In the seven years since Roger Federer rose to No 1 only two men – the Swiss and his great rival, Rafael Nadal – have topped the world rankings. Over the same period the lead in the women’s world order has changed hands a remarkable 21 times, with 10 players filling the top spot.

Lindsay Davenport, Maria Sharapova, Kim Clijsters, Amelie Mauresmo, Justine Henin, Ana Ivanovic, Jelena Jankovic, Serena Williams, Dinara Safina and Caroline Wozniacki have all worn the crown at some stage during the reigns of Kings Roger and Rafa.

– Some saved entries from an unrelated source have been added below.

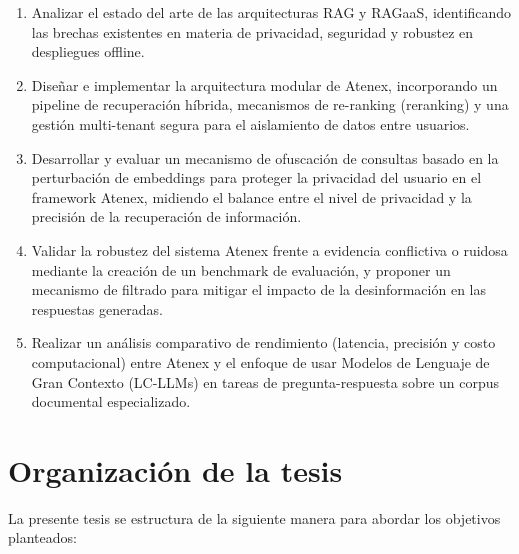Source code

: \begin{enumerate}
    \item Analizar el estado del arte de las arquitecturas RAG y RAGaaS, identificando las brechas existentes en materia de privacidad, seguridad y robustez en despliegues offline.
    \item Diseñar e implementar la arquitectura modular de Atenex, incorporando un pipeline de recuperación híbrida, mecanismos de re-ranking (reranking) y una gestión multi-tenant segura para el aislamiento de datos entre usuarios.
    \item Desarrollar y evaluar un mecanismo de ofuscación de consultas basado en la perturbación de embeddings para proteger la privacidad del usuario en el framework Atenex, midiendo el balance entre el nivel de privacidad y la precisión de la recuperación de información.
    \item Validar la robustez del sistema Atenex frente a evidencia conflictiva o ruidosa mediante la creación de un benchmark de evaluación, y proponer un mecanismo de filtrado para mitigar el impacto de la desinformación en las respuestas generadas.
    \item Realizar un análisis comparativo de rendimiento (latencia, precisión y costo computacional) entre Atenex y el enfoque de usar Modelos de Lenguaje de Gran Contexto (LC-LLMs) en tareas de pregunta-respuesta sobre un corpus documental especializado.
\end{enumerate}

\section{Organización de la tesis}

La presente tesis se estructura de la siguiente manera para abordar los objetivos planteados:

For some, topping the rankings has amounted to a poisoned chalice. Jankovic, Safina and Wozniacki, the current No 1, have all had to endure jibes about the anomaly of a player leading the world rankings without having won a Grand Slam title. In the cases of Ivanovic, Jankovic and Safina, rising to No 1 seemed to prompt a dip in their fortunes as they subsequently struggled to live up to their billing. Safina’s has been the most spectacular fall of all: having been world No 1 only 15 months ago, she is likely to drop out of the top 100 in next week’s updated ranking list.

Only one of the last five players to be ranked No 1 went beyond the fourth round in their first Grand Slam tournament after reaching the top. Safina was the exception, reaching the French Open final in 2009. The others all went out early: Mauresmo in the third round at the French Open in 2006, Sharapova in the fourth round at the French Open in 2008, Ivanovic in the third round at Wimbledon in 2008 and Jankovic in the fourth round at the Australian Open in 2009.

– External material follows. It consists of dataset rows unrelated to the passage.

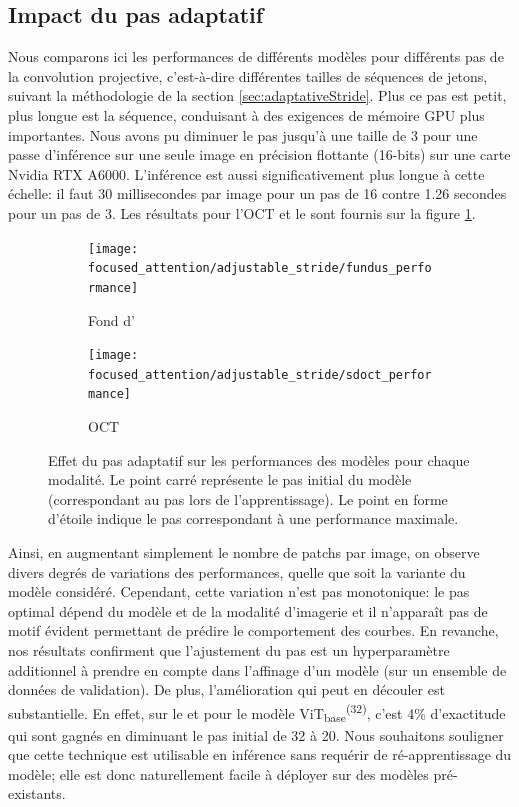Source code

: \subsection{Impact du pas adaptatif}
Nous comparons ici les performances de différents modèles pour différents pas de la convolution projective, c'est-à-dire différentes tailles de séquences de jetons, suivant la méthodologie de la section \ref{sec:adaptativeStride}. Plus ce pas est petit, plus longue est la séquence, conduisant à des exigences de mémoire \ac{GPU} plus importantes. Nous avons pu diminuer le pas jusqu'à une taille de 3 pour une passe d'inférence sur une seule image en précision flottante (16-bits) sur une carte Nvidia RTX A6000. L'inférence est aussi significativement plus longue à cette échelle: il faut 30 millisecondes par image pour un pas de 16 contre 1.26 secondes pour un pas de 3. Les résultats pour l'OCT et le \fundus{} sont fournis sur la figure \ref{fig:adaptativeStrideImpact}.
\begin{figure}[h]
	\centering
	\begin{subfigure}{.47\textwidth}
		\texttt{[image: focused\_attention/adjustable\_stride/fundus\_performance]}
		\caption{Fond d'\oeil}
	\end{subfigure}
	\begin{subfigure}{.47
			\textwidth}
		\texttt{[image: focused\_attention/adjustable\_stride/sdoct\_performance]}
		\caption{OCT}
	\end{subfigure}
\caption{Effet du pas adaptatif sur les performances des modèles pour chaque modalité. Le point carré représente le pas initial du modèle (correspondant au pas lors de l'apprentissage). Le point en forme d'étoile indique le pas correspondant à une performance maximale. }
\label{fig:adaptativeStrideImpact}
\end{figure}
Ainsi, en augmentant simplement le nombre de patchs par image, on observe divers degrés de variations des performances, quelle que soit la variante du modèle considéré. Cependant, cette variation n'est pas monotonique: le pas optimal dépend du modèle et de la modalité d'imagerie et il n'apparaît pas de motif évident permettant de prédire le comportement des courbes. En revanche, nos résultats confirment que l'ajustement du pas est un hyperparamètre additionnel à prendre en compte dans l'affinage d'un modèle (sur un ensemble de données de validation). De plus, l'amélioration qui peut en découler est substantielle. En effet, sur le \fundus et pour le modèle ViT\textsubscript{base}\textsuperscript{(32)}, c'est 4\% d'exactitude qui sont gagnés en diminuant le pas initial de 32 à 20. Nous souhaitons souligner que cette technique est utilisable en inférence sans requérir de ré-apprentissage du modèle; elle est donc naturellement facile à déployer sur des modèles pré-existants.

Wozniacki has at least avoided that fate. The 20-year-old Dane maintained her progress at this year’s Australian Open with a 6-3, 6-4 victory over Anastasija Sevastova here today. The win puts her through to the quarter-finals of the year’s opening Grand Slam event for the first time.

One more victory would ensure that Wozniacki retains the world No 1 ranking at the end of the tournament, but that alone would not satisfy her. She believes she can claim her maiden Grand Slam title next weekend. “I'm feeling confident,” she said after today’s win. “I feel like I can beat anyone on a good day. I think they have to fear me when they're playing me.”

Sevastova, the world No 46, lost in the first round on her only appearance here last year but had impressed in her first three matches this time around, not losing a set. The 20-year-old Latvian, who is based in Vienna, took a 3-1 lead before Wozniacki got down to business. The Dane won six games in a row as she took the first set and opened the second with a break of serve. Sevastova made a match of it in the second set, fighting back to 4-4, before Wozniacki closed out victory.

Wozniacki’s jovial jousting with the media continued at her post-match press conference. Forty-eight hours after starting her comments with a lengthy monologue in which she answered all the questions she said she expected to be asked, she told the assembled media that she had recently come off second best in an encounter with a baby kangaroo.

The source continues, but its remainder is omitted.